*What to work on*. Please set down each of the lines below once more, exactly, omitting all pictures.

(Provided information begins)

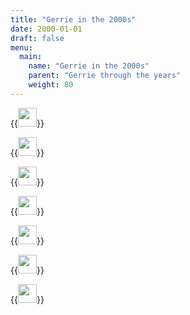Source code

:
 ```yaml
---
title: "Gerrie in the 2000s"
date: 2000-01-01
draft: false
menu:
  main:
    name: "Gerrie in the 2000s"
    parent: "Gerrie through the years"
    weight: 80
---
```


{{<image width="30em" frame="true" caption="2000" src="/img/2000s/2000.jpg" >}}


{{<image width="30em" frame="true" caption="2001" src="/img/2000s/2001.jpg" >}}


{{<image width="30em" frame="true" caption="2002" src="/img/2000s/2002.jpg" >}}


{{<image width="30em" frame="true" caption="Lorraine and Gerrie, 2004" src="/img/2000s/2004_Lorraine_and_Gerrie.jpg" >}}


{{<image width="30em" frame="true" caption="" src="/img/2000s/IMG_2989.jpg" >}}


{{<image width="30em" frame="true" caption="" src="/img/2000s/IMG_3002.jpg" >}}


{{<image width="30em" frame="true" caption="Lorraine and Gerrie at Wrigley Field" src="/img/2000s/IMG_4344.jpg" >}}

(Provided information ends)

*Task response*.
Source code

:
 ```yaml
---
title: "Gerrie in the 2000s"
date: 2000-01-01
draft: false
menu:
  main:
    name: "Gerrie in the 2000s"
    parent: "Gerrie through the years"
    weight: 80
---
```


{{<image width="30em" frame="true" caption="2000" src="/img/2000s/2000.jpg" >}}


{{<image width="30em" frame="true" caption="2001" src="/img/2000s/2001.jpg" >}}


{{<image width="30em" frame="true" caption="2002" src="/img/2000s/2002.jpg" >}}


{{<image width="30em" frame="true" caption="Lorraine and Gerrie, 2004" src="/img/2000s/2004_Lorraine_and_Gerrie.jpg" >}}


{{<image width="30em" frame="true" caption="" src="/img/2000s/IMG_2989.jpg" >}}


{{<image width="30em" frame="true" caption="" src="/img/2000s/IMG_3002.jpg" >}}


{{<image width="30em" frame="true" caption="Lorraine and Gerrie at Wrigley Field" src="/img/2000s/IMG_4344.jpg" >}}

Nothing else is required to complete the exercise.